Auch Zeiss kocht zwar nur mit Wasser, aber sie erfüllen zu einem sinnvollen Preis das Versprechen, das Leica dem Markt zu geben versäumt hat.
Damit hätten Leica das, was sie können, nämlich Objektive bauen, verkaufen können an diejenigen, die so etwas brauchen. Eine N/C D-irgendwas mit einem Satz Z-Objektive und vielleicht noch ein oder zwei TS-E-Schätzchen dazu, das ist die "kleine Alpa" für den Ein- und Aufsteiger.
Da wäre auch noch Platz für einen gut gedeckt R-Gabentisch gewesen. Aber vertan - mit dem geringfügig größeren S-Sensor und allem, was daraus folgt - ist vertan.
Ich verstehe sehr gut
abgestraft werden, haben doch etliche Kommentatoren ueber TEUER gemeckert.
Hier ( wo, ist mal egal, die berl. Fasanenstrasse ist auch nicht gerade billigstes Pflaster ) wird grad wieder so ein FLASHIP STORE eroeffnet, die Gewerbe-Mietpreise dieser Lokation sind, lt. internat. Statistik, nach der 5th Avenue die zweithoechsten der Welt . Na da werden wir bestimmt, bei unserem Leica-Linsen Kauf einige Euro zur Miete dieser ( meiner Ansicht nach ) Fehlentscheidung beisteuern. Haette die lieber in einer funktionierenden Qualitaetssicherung gesehen. Wenn ich hier meine Erfahrungen mit Einkauf von Leica-Produkten, Service und Beratung / Argumentation der Wetzlarer schildern taete, wuerden mich etliche nicht verstehen koennen, warum ich ueberhaupt noch ein bischen an Leica haenge.
warum man, trotz gegenteiliger Erfahrungen, an Leica hängen kann: Es gleicht der Erfahrung mit einem missratenen Kind, von dessen potenziellen Qualitäten man überzeugt ist ...
Mißratenes Kind...
...ist immer das Kind jenseits des Main-Streams zumindestens für diejenigen die nicht mit dem Kind als Mensch fähig sind sich auseinander zu setzen.
Typ. Trittbrettfahrer-Geist. Somit haut man eben wo es nur geht potentiellen Mißratenen Kindern ständig einen auf den Schädel. Hier trifft es Leica und eben immer auf diesselbe dumme Masche.
Vielleicht
...ist immer das Kind jenseits des Main-Streams zumindestens für diejenigen die nicht mit dem Kind als Mensch fähig sind sich auseinander zu setzen.
Typ. Trittbrettfahrer-Geist. Somit haut man eben wo es nur geht potentiellen Mißratenen Kindern ständig einen auf den Schädel. Hier trifft es Leica und eben immer auf diesselbe dumme Masche.
haben wir uns schon zu lange mit dem Kind auseinandergesetzt, als nicht zu erkennen, dass hier nur noch Altersstarrsinn am Werke ist - siehe dumme "Verschwörungstheorien" zum Thema Messsucher versus SLR, nur z.B., oder ein Preisgefüge, dass sämtliche Vernunftmaßstäbe schon längst hinter sich gelassen hat.
Was denn nun?
In obigen Presseinformationen hat das Elmar-S 180 mm mal die Lichtstärke 3,5 und ein andermal 2,5
Lesen sie's niochmal:
Das 180er hat 3,5 - und das 120er Macro hat 2,5 ...

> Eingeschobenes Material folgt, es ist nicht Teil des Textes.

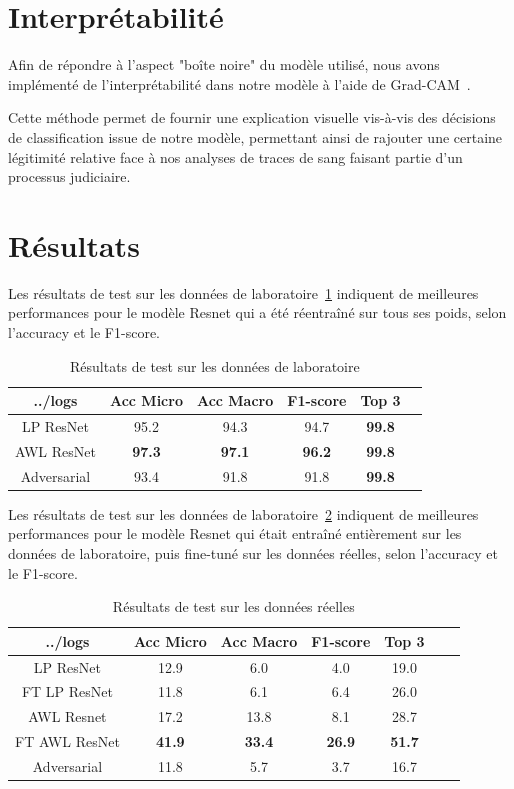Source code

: \documentclass[a4paper]{article}
\begin{document}
\section{Interprétabilité}

Afin de répondre à l'aspect "boîte noire" du modèle utilisé, nous avons implémenté de l'interprétabilité dans notre modèle à l'aide de Grad-CAM~\cite{GRADCAM}. 

Cette méthode permet de fournir une explication visuelle vis-à-vis des décisions de classification issue de notre modèle, permettant ainsi de rajouter une certaine légitimité relative face à nos analyses de traces de sang faisant partie d'un processus judiciaire. 



\section{Résultats}

Les résultats de test sur les données de laboratoire~\ref{tab:results_lab} indiquent de meilleures performances pour le modèle Resnet qui a été réentraîné sur tous ses poids, selon l'accuracy et le F1-score. 

\begin{table}[ht]
  \centering
    \begin{tabular}{cccccc}
    \toprule
    ../logs & Acc Micro & Acc Macro & F1-score & Top 3 \\
    \midrule
    LP ResNet & 95.2 & 94.3 & 94.7 & \textbf{99.8} \\
    AWL ResNet & \textbf{97.3} & \textbf{97.1} & \textbf{96.2} & \textbf{99.8} \\
    Adversarial & 93.4 & 91.8 & 91.8 & \textbf{99.8} \\
    \bottomrule
    \end{tabular}
  \label{tab:results_lab}
  \caption{Résultats de test sur les données de laboratoire}
\end{table}

Les résultats de test sur les données de laboratoire~\ref{tab: results_real} indiquent de meilleures performances pour le modèle Resnet qui était entraîné entièrement sur les données de laboratoire, puis fine-tuné sur les données réelles, selon l'accuracy et le F1-score. 

\begin{table}[ht]
  \centering
    \begin{tabular}{ccccccc}
    \toprule
    ../logs & Acc Micro & Acc Macro & F1-score & Top 3 \\
    \midrule
    LP ResNet & 12.9 & 6.0 & 4.0 & 19.0 \\
    FT LP ResNet & 11.8 & 6.1 & 6.4 & 26.0 \\
    AWL Resnet & 17.2 & 13.8 & 8.1 & 28.7 \\
    FT AWL ResNet & \textbf{41.9} & \textbf{33.4} & \textbf{26.9} & \textbf{51.7} \\
    Adversarial & 11.8 & 5.7 & 3.7 & 16.7 \\
    \bottomrule
    \end{tabular}
  \label{tab: results_real}
   \caption{Résultats de test sur les données réelles}
\end{table}
\end{document}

Summarit-S 2,5/120 und Elmar-S 3,5/180
Es sind zwei verschiedene Objektive.
Die Leica-Presseinformation beginnt erst etwas weiter unten mit der Kursivschrift.

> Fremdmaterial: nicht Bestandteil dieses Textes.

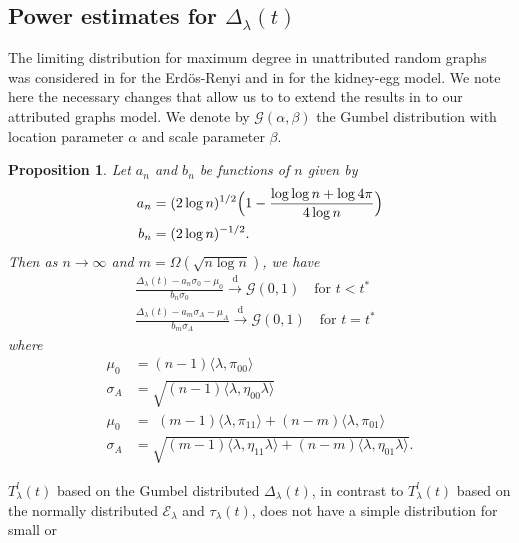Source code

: \documentclass[10pt,journal,compsoc]{IEEEtran}
\newtheorem{proposition}[theorem]{Proposition}
\theoremstyle{definition}
\begin{document}
\subsection{Power estimates for $\Delta_{\lambda}(t)$}
\label{sec:power-estim-delt}
The limiting distribution for maximum degree in unattributed random
graphs was considered in \cite{bollobas85:_random_graph} for the
Erd\"{o}s-Renyi and in \cite{rukhin11} for the kidney-egg model. We
note here the necessary changes that allow us to to extend the results
in \cite{bollobas85:_random_graph,rukhin11} to our attributed graphs
model. We denote by $\mathcal{G}(\alpha,\beta)$ the Gumbel
distribution with location parameter $\alpha$ and scale parameter
$\beta$.
\begin{proposition}
  \label{prop:3}
  Let $a_n$ and $b_n$ be functions of $n$ given by
  \begin{align*}
    a_n &= (2 \log{n})^{1/2}\Bigl(1 - \frac{\log{\log{n}} + \log{4\pi}}{4 \log{n}} \Bigr) \\ 
    b_n &= (2 \log{n})^{-1/2}.
  \end{align*}
  Then as $n \rightarrow \infty$ and $m = \Omega( \sqrt{n \log{n}})$,
  we have
  \begin{gather}
    \label{eq:14}
    \frac{\Delta_{\lambda}(t) - a_{n} \sigma_0 - \mu_0}{b_n \sigma_0}
   \overset{\mathrm{d}}{\longrightarrow}  \mathcal{G}(0,1) \quad \text{for $t < t^{*}$ } \\
    \frac{\Delta_{\lambda}(t) - a_{m} \sigma_A - \mu_A}{b_m \sigma_A}
       \overset{\mathrm{d}}{\longrightarrow}\mathcal{G}(0,1) \quad \text{for $t = t^{*}$ }
  \end{gather}
  where
  \begin{align*}
    \mu_0 &= (n-1)\langle \lambda, \pi_{00} \rangle \\
    \sigma_A &= \sqrt{(n-1)\langle \lambda, \eta_{00} \lambda \rangle} \\
    \mu_0 &= \,\, (m - 1) \langle \lambda, \pi_{11} \rangle + (n-
    m)\langle \lambda, \pi_{01} \rangle
    \\ \sigma_A &= \sqrt{ (m - 1) \langle \lambda, \eta_{11} \lambda \rangle + (n -
      m) \langle \lambda, \eta_{01} \lambda \rangle}.
    \end{align*}
\end{proposition}
$T_{\lambda}^{l}(t)$ based on the Gumbel distributed
$\Delta_{\lambda}(t)$, in contrast to $T_{\lambda}^{l}(t)$ based on
the normally distributed $\mathcal{E}_{\lambda}$ and
$\tau_{\lambda}(t)$, does not have a simple distribution for small or
\end{document}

Leica-Presseinformation bitte korrigieren !
In obiger Meldung kommt das 180-er zweimal vor, einmal 2 Zeilen vor der Zeile "Presseinformation" und nochmal 4 Zeilen nach dem Beginn der "Presseinformation". Dieses zweite Vorkommen muß korrigiert werden. Das Apo-Macro-Summarit 2,5/120 habe ich niemals angesprochen, sondern zwei unserer Freunde, die nicht aufmerksam genug lesen.
Das "Vorkommen"
muss nicht korrigiert werden, nur die Lichtstärke des 180ers ist auch ohne CS 3,5 ...
Danke für den Hinweis,
jetzt finde ich den Fehler auch. Da hat sich Leica in der Tat vertippt.
Wir lassen den Fehler mal für die Nachwelt drin.